- _Task statement_
Your answer should be the exact lines of the data below from the one containing "A fast aging" through the one containing "5. Run [**commit**](cmdqueryname=commit)"; please include nothing else.

- _Recorded information_
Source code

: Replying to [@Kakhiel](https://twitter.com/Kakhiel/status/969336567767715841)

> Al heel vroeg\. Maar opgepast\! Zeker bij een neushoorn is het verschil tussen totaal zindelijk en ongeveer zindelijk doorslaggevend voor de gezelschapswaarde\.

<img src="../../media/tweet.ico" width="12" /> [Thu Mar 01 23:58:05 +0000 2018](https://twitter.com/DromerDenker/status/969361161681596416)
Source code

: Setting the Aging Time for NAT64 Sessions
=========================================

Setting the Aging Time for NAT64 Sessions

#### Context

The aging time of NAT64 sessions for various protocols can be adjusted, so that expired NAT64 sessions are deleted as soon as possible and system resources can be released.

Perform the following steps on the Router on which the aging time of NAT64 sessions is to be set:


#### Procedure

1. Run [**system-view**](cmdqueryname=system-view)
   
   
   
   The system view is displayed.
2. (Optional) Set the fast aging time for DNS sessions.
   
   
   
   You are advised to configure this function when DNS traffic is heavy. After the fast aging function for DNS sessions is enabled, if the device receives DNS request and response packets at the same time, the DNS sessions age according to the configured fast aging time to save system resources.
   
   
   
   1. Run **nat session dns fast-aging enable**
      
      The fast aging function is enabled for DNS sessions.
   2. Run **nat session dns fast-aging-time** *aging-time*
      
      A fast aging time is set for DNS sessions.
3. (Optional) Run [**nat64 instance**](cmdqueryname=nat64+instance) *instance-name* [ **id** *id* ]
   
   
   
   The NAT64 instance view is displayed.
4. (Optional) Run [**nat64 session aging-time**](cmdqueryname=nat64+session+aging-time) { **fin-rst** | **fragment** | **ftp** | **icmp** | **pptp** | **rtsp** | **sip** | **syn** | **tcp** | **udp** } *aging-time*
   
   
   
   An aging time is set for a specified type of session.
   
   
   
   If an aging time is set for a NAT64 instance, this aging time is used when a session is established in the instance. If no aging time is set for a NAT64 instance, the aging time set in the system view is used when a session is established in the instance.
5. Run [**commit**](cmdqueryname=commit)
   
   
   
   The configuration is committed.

- _Result_
      A fast aging time is set for DNS sessions.
3. (Optional) Run [**nat64 instance**](cmdqueryname=nat64+instance) *instance-name* [ **id** *id* ]
   
   
   
   The NAT64 instance view is displayed.
4. (Optional) Run [**nat64 session aging-time**](cmdqueryname=nat64+session+aging-time) { **fin-rst** | **fragment** | **ftp** | **icmp** | **pptp** | **rtsp** | **sip** | **syn** | **tcp** | **udp** } *aging-time*
   
   
   
   An aging time is set for a specified type of session.
   
   
   
   If an aging time is set for a NAT64 instance, this aging time is used when a session is established in the instance. If no aging time is set for a NAT64 instance, the aging time set in the system view is used when a session is established in the instance.
5. Run [**commit**](cmdqueryname=commit)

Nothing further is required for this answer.